- Task objective -
The entries below are to be copied exactly, with every picture left out.

-------- Material provided --------

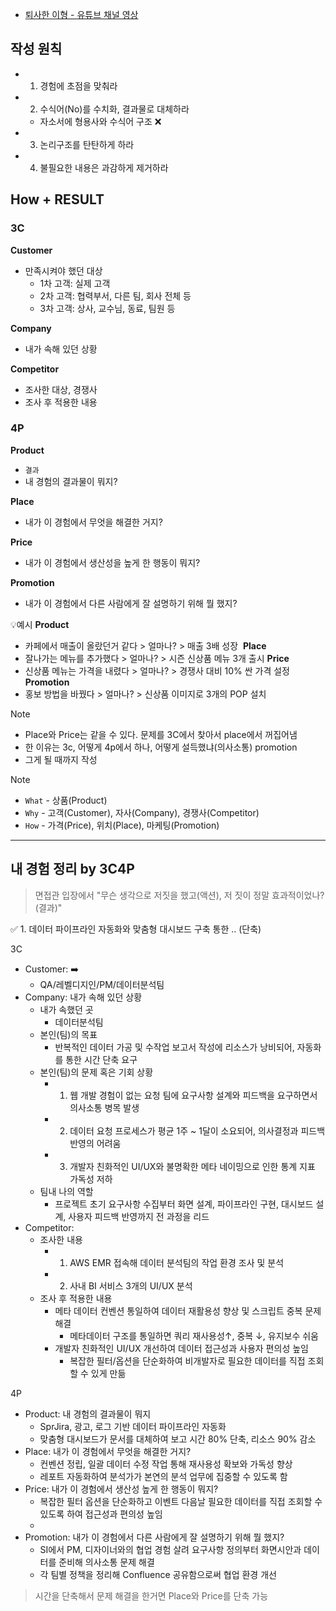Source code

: - [퇴사한 이형 - 유튜브 채널 영상](https://www.youtube.com/watch?v=oEmienFhFnI)

## 작성 원칙 
- 1. 경험에 초점을 맞춰라
- 2. 수식어(No)를 수치화, 결과물로 대체하라
	- 자소서에 형용사와 수식어 구조 ❌
- 3. 논리구조를 탄탄하게 하라
- 4. 불필요한 내용은 과감하게 제거하라

## How + RESULT
### 3C
**Customer**
- 만족시켜야 했던 대상 
	- 1차 고객: 실제 고객
	- 2차 고객: 협력부서, 다른 팀, 회사 전체 등
	- 3차 고객: 상사, 교수님, 동료, 팀원 등

**Company**
- 내가 속해 있던 상황 

**Competitor** 
- 조사한 대상, 경쟁사 
- 조사 후 적용한 내용

### 4P
**Product**
- `결과`
- 내 경험의 결과물이 뭐지?

**Place**
- 내가 이 경험에서 무엇을 해결한 거지?

**Price**
- 내가 이 경험에서 생산성을 높게 한 행동이 뭐지?

**Promotion**
- 내가 이 경험에서 다른 사람에게 잘 설명하기 위해 뭘 했지?


💡예시 
**Product** 
- 카페에서 매출이 올랐던거 같다 > 얼마나? > 매출 3배 성장 
**Place**
- 잘나가는 메뉴를 추가했다 > 얼마나? > 시즌 신상품 메뉴 3개 출시
**Price**
- 신상품 메뉴는 가격을 내렸다 > 얼마나? > 경쟁사 대비 10% 싼 가격 설정 
**Promotion**
- 홍보 방법을 바꿨다 > 얼마나? > 신상품 이미지로 3개의 POP 설치


>[!note]
>- Place와 Price는 같을 수 있다. 문제를 3C에서 찾아서 place에서 꺼집어냄
>- 한 이유는 3c, 어떻게 4p에서 하나, 어떻게 설득했냐(의사소통) promotion
>- 그게 될 때까지 작성

> [!note]
> - `What` - 상품(Product)
> - `Why` - 고객(Customer), 자사(Company), 경쟁사(Competitor)
> - `How` - 가격(Price), 위치(Place), 마케팅(Promotion)

---

## 내 경험 정리 by 3C4P

> 면접관 입장에서 "무슨 생각으로 저짓을 했고(액션), 저 짓이 정말 효과적이었나?(결과)"

✅ 1. 데이터 파이프라인 자동화와 맞춤형 대시보드 구축 통한 .. (단축)

3C
- Customer:  ➡️
	- QA/레벨디지인/PM/데이터분석팀
- Company: 내가 속해 있던 상황
	- 내가 속했던 곳
		- 데이터분석팀
	- 본인(팀)의 목표
		- 반복적인 데이터 가공 및 수작업 보고서 작성에 리소스가 낭비되어, 자동화를 통한 시간 단축 요구
	- 본인(팀)의 문제 혹은 기회 상황 
		- 1) 웹 개발 경험이 없는 요청 팀에 요구사항 설계와 피드백을 요구하면서 의사소통 병목 발생
		- 2) 데이터 요청 프로세스가 평균 1주 ~ 1달이 소요되어, 의사결정과 피드백 반영의 어려움
		- 3) 개발자 친화적인 UI/UX와 불명확한 메타 네이밍으로 인한 통계 지표 가독성 저하
	- 팀내 나의 역할
		- 프로젝트 초기 요구사항 수집부터 화면 설계, 파이프라인 구현, 대시보드 설계, 사용자 피드백 반영까지 전 과정을 리드
- Competitor: 
	- 조사한 내용
		- 1) AWS EMR 접속해 데이터 분석팀의 작업 환경 조사 및 분석
		- 2) 사내 BI 서비스 3개의 UI/UX 분석
	- 조사 후 적용한 내용
		- 메타 데이터 컨벤션 통일하여 데이터 재활용성 향상 및 스크립트 중복 문제 해결
			- 메타데이터 구조를 통일하면 쿼리 재사용성↑, 중복 ↓, 유지보수 쉬움
		- 개발자 친화적인 UI/UX 개선하여 데이터 접근성과 사용자 편의성 높임
			- 복잡한 필터/옵션을 단순화하여 비개발자로 필요한 데이터를 직접 조회할 수 있게 만듦
			  
			  
4P
- Product: 내 경험의 결과물이 뭐지
	- SprJira, 광고, 로그 기반 데이터 파이프라인 자동화
	- 맞춤형 대시보드가 문서를 대체하여 보고 시간 80% 단축, 리소스 90% 감소 
- Place: 내가 이 경험에서 무엇을 해결한 거지?
	- 컨벤션 정립, 일괄 데이터 수정 작업 통해 재사용성 확보와 가독성 향상
	- 레포트 자동화하여 분석가가 본연의 분석 업무에 집중할 수 있도록 함
- Price: 내가 이 경험에서 생산성 높게 한 행동이 뭐지?
	- 복잡한 필터 옵션을 단순화하고 이벤트 다음날 필요한 데이터를 직접 조회할 수 있도록 하여 접근성과 편의성 높임
	- 
- Promotion: 내가 이 경험에서 다른 사람에게 잘 설명하기 위해 뭘 했지?
	- SI에서 PM, 디자이너와의 협업 경험 살려 요구사항 정의부터 화면시안과 데이터를 준비해 의사소통 문제 해결
	- 각 팀별 정책을 정리해 Confluence 공유함으로써 협업 환경 개선



> 시간을 단축해서 문제 해결을 한거면 Place와 Price를 단축 가능
  

  
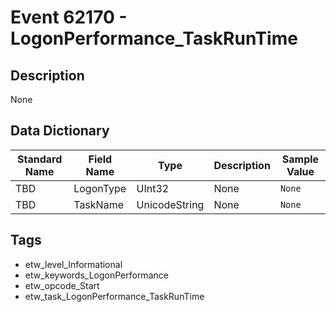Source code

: # Event 62170 - LogonPerformance_TaskRunTime

## Description
None

## Data Dictionary
|Standard Name|Field Name|Type|Description|Sample Value|
|---|---|---|---|---|
|TBD|LogonType|UInt32|None|`None`|
|TBD|TaskName|UnicodeString|None|`None`|

## Tags
* etw_level_Informational
* etw_keywords_LogonPerformance
* etw_opcode_Start
* etw_task_LogonPerformance_TaskRunTime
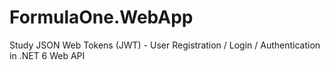 # FormulaOne.WebApp
Study JSON Web Tokens (JWT) - User Registration / Login / Authentication in .NET 6 Web API
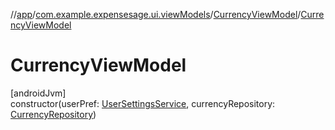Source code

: //[app](../../../index.md)/[com.example.expensesage.ui.viewModels](../index.md)/[CurrencyViewModel](index.md)/[CurrencyViewModel](-currency-view-model.md)

# CurrencyViewModel

[androidJvm]\
constructor(userPref: [UserSettingsService](../../com.example.expensesage.data/-user-settings-service/index.md), currencyRepository: [CurrencyRepository](../../com.example.expensesage.data.currencies/-currency-repository/index.md))
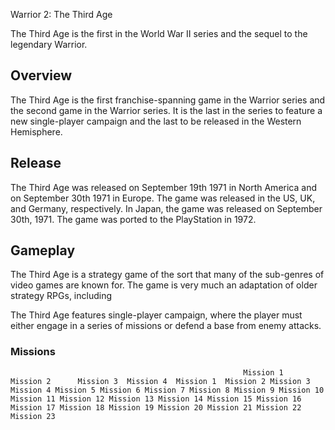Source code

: Warrior 2: The Third Age

The Third Age is the first in the World War II series and the sequel to the legendary Warrior.

## Overview

The Third Age is the first franchise-spanning game in the Warrior series and the second game in the Warrior series. It is the last in the series to feature a new single-player campaign and the last to be released in the Western Hemisphere.   
  

## Release

The Third Age was released on September 19th 1971 in North America and on September 30th 1971 in Europe. The game was released in the US, UK, and Germany, respectively. In Japan, the game was released on September 30th, 1971. The game was ported to the PlayStation in 1972.   
  

## Gameplay

The Third Age is a strategy game of the sort that many of the sub-genres of video games are known for. The game is very much an adaptation of older strategy RPGs, including                                                                               
    
   
   
   
   
   The Third Age features single-player campaign, where the player must either engage in a series of missions or defend a base from enemy attacks.              
  

### Missions        
                                                        Mission 1              Mission 2      Mission 3  Mission 4  Mission 1  Mission 2 Mission 3 Mission 4 Mission 5 Mission 6 Mission 7 Mission 8 Mission 9 Mission 10 Mission 11 Mission 12 Mission 13 Mission 14 Mission 15 Mission 16 Mission 17 Mission 18 Mission 19 Mission 20 Mission 21 Mission 22 Mission 23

--------

- Answer to this problem -
Source code

: - [퇴사한 이형 - 유튜브 채널 영상](https://www.youtube.com/watch?v=oEmienFhFnI)

## 작성 원칙 
- 1. 경험에 초점을 맞춰라
- 2. 수식어(No)를 수치화, 결과물로 대체하라
	- 자소서에 형용사와 수식어 구조 ❌
- 3. 논리구조를 탄탄하게 하라
- 4. 불필요한 내용은 과감하게 제거하라

## How + RESULT
### 3C
**Customer**
- 만족시켜야 했던 대상 
	- 1차 고객: 실제 고객
	- 2차 고객: 협력부서, 다른 팀, 회사 전체 등
	- 3차 고객: 상사, 교수님, 동료, 팀원 등

**Company**
- 내가 속해 있던 상황 

**Competitor** 
- 조사한 대상, 경쟁사 
- 조사 후 적용한 내용

### 4P
**Product**
- `결과`
- 내 경험의 결과물이 뭐지?

**Place**
- 내가 이 경험에서 무엇을 해결한 거지?

**Price**
- 내가 이 경험에서 생산성을 높게 한 행동이 뭐지?

**Promotion**
- 내가 이 경험에서 다른 사람에게 잘 설명하기 위해 뭘 했지?


💡예시 
**Product** 
- 카페에서 매출이 올랐던거 같다 > 얼마나? > 매출 3배 성장 
**Place**
- 잘나가는 메뉴를 추가했다 > 얼마나? > 시즌 신상품 메뉴 3개 출시
**Price**
- 신상품 메뉴는 가격을 내렸다 > 얼마나? > 경쟁사 대비 10% 싼 가격 설정 
**Promotion**
- 홍보 방법을 바꿨다 > 얼마나? > 신상품 이미지로 3개의 POP 설치


>[!note]
>- Place와 Price는 같을 수 있다. 문제를 3C에서 찾아서 place에서 꺼집어냄
>- 한 이유는 3c, 어떻게 4p에서 하나, 어떻게 설득했냐(의사소통) promotion
>- 그게 될 때까지 작성

> [!note]
> - `What` - 상품(Product)
> - `Why` - 고객(Customer), 자사(Company), 경쟁사(Competitor)
> - `How` - 가격(Price), 위치(Place), 마케팅(Promotion)

---

## 내 경험 정리 by 3C4P

> 면접관 입장에서 "무슨 생각으로 저짓을 했고(액션), 저 짓이 정말 효과적이었나?(결과)"

✅ 1. 데이터 파이프라인 자동화와 맞춤형 대시보드 구축 통한 .. (단축)

3C
- Customer:  ➡️
	- QA/레벨디지인/PM/데이터분석팀
- Company: 내가 속해 있던 상황
	- 내가 속했던 곳
		- 데이터분석팀
	- 본인(팀)의 목표
		- 반복적인 데이터 가공 및 수작업 보고서 작성에 리소스가 낭비되어, 자동화를 통한 시간 단축 요구
	- 본인(팀)의 문제 혹은 기회 상황 
		- 1) 웹 개발 경험이 없는 요청 팀에 요구사항 설계와 피드백을 요구하면서 의사소통 병목 발생
		- 2) 데이터 요청 프로세스가 평균 1주 ~ 1달이 소요되어, 의사결정과 피드백 반영의 어려움
		- 3) 개발자 친화적인 UI/UX와 불명확한 메타 네이밍으로 인한 통계 지표 가독성 저하
	- 팀내 나의 역할
		- 프로젝트 초기 요구사항 수집부터 화면 설계, 파이프라인 구현, 대시보드 설계, 사용자 피드백 반영까지 전 과정을 리드
- Competitor: 
	- 조사한 내용
		- 1) AWS EMR 접속해 데이터 분석팀의 작업 환경 조사 및 분석
		- 2) 사내 BI 서비스 3개의 UI/UX 분석
	- 조사 후 적용한 내용
		- 메타 데이터 컨벤션 통일하여 데이터 재활용성 향상 및 스크립트 중복 문제 해결
			- 메타데이터 구조를 통일하면 쿼리 재사용성↑, 중복 ↓, 유지보수 쉬움
		- 개발자 친화적인 UI/UX 개선하여 데이터 접근성과 사용자 편의성 높임
			- 복잡한 필터/옵션을 단순화하여 비개발자로 필요한 데이터를 직접 조회할 수 있게 만듦
			  
			  
4P
- Product: 내 경험의 결과물이 뭐지
	- SprJira, 광고, 로그 기반 데이터 파이프라인 자동화
	- 맞춤형 대시보드가 문서를 대체하여 보고 시간 80% 단축, 리소스 90% 감소 
- Place: 내가 이 경험에서 무엇을 해결한 거지?
	- 컨벤션 정립, 일괄 데이터 수정 작업 통해 재사용성 확보와 가독성 향상
	- 레포트 자동화하여 분석가가 본연의 분석 업무에 집중할 수 있도록 함
- Price: 내가 이 경험에서 생산성 높게 한 행동이 뭐지?
	- 복잡한 필터 옵션을 단순화하고 이벤트 다음날 필요한 데이터를 직접 조회할 수 있도록 하여 접근성과 편의성 높임
	- 
- Promotion: 내가 이 경험에서 다른 사람에게 잘 설명하기 위해 뭘 했지?
	- SI에서 PM, 디자이너와의 협업 경험 살려 요구사항 정의부터 화면시안과 데이터를 준비해 의사소통 문제 해결
	- 각 팀별 정책을 정리해 Confluence 공유함으로써 협업 환경 개선



> 시간을 단축해서 문제 해결을 한거면 Place와 Price를 단축 가능
  

  
Source code

: # Event 62170 - LogonPerformance_TaskRunTime

## Description
None

## Data Dictionary
|Standard Name|Field Name|Type|Description|Sample Value|
|---|---|---|---|---|
|TBD|LogonType|UInt32|None|`None`|
|TBD|TaskName|UnicodeString|None|`None`|

## Tags
* etw_level_Informational
* etw_keywords_LogonPerformance
* etw_opcode_Start
* etw_task_LogonPerformance_TaskRunTime
 # FormulaOne.WebApp
Study JSON Web Tokens (JWT) - User Registration / Login / Authentication in .NET 6 Web API
Source code

: //[app](../../../index.md)/[com.example.expensesage.ui.viewModels](../index.md)/[CurrencyViewModel](index.md)/[CurrencyViewModel](-currency-view-model.md)

# CurrencyViewModel

[androidJvm]\
constructor(userPref: [UserSettingsService](../../com.example.expensesage.data/-user-settings-service/index.md), currencyRepository: [CurrencyRepository](../../com.example.expensesage.data.currencies/-currency-repository/index.md))
Source code

: Warrior 2: The Third Age

The Third Age is the first in the World War II series and the sequel to the legendary Warrior.

## Overview

The Third Age is the first franchise-spanning game in the Warrior series and the second game in the Warrior series. It is the last in the series to feature a new single-player campaign and the last to be released in the Western Hemisphere.   
  

## Release

The Third Age was released on September 19th 1971 in North America and on September 30th 1971 in Europe. The game was released in the US, UK, and Germany, respectively. In Japan, the game was released on September 30th, 1971. The game was ported to the PlayStation in 1972.   
  

## Gameplay

The Third Age is a strategy game of the sort that many of the sub-genres of video games are known for. The game is very much an adaptation of older strategy RPGs, including                                                                               
    
   
   
   
   
   The Third Age features single-player campaign, where the player must either engage in a series of missions or defend a base from enemy attacks.              
  

### Missions        
                                                        Mission 1              Mission 2      Mission 3  Mission 4  Mission 1  Mission 2 Mission 3 Mission 4 Mission 5 Mission 6 Mission 7 Mission 8 Mission 9 Mission 10 Mission 11 Mission 12 Mission 13 Mission 14 Mission 15 Mission 16 Mission 17 Mission 18 Mission 19 Mission 20 Mission 21 Mission 22 Mission 23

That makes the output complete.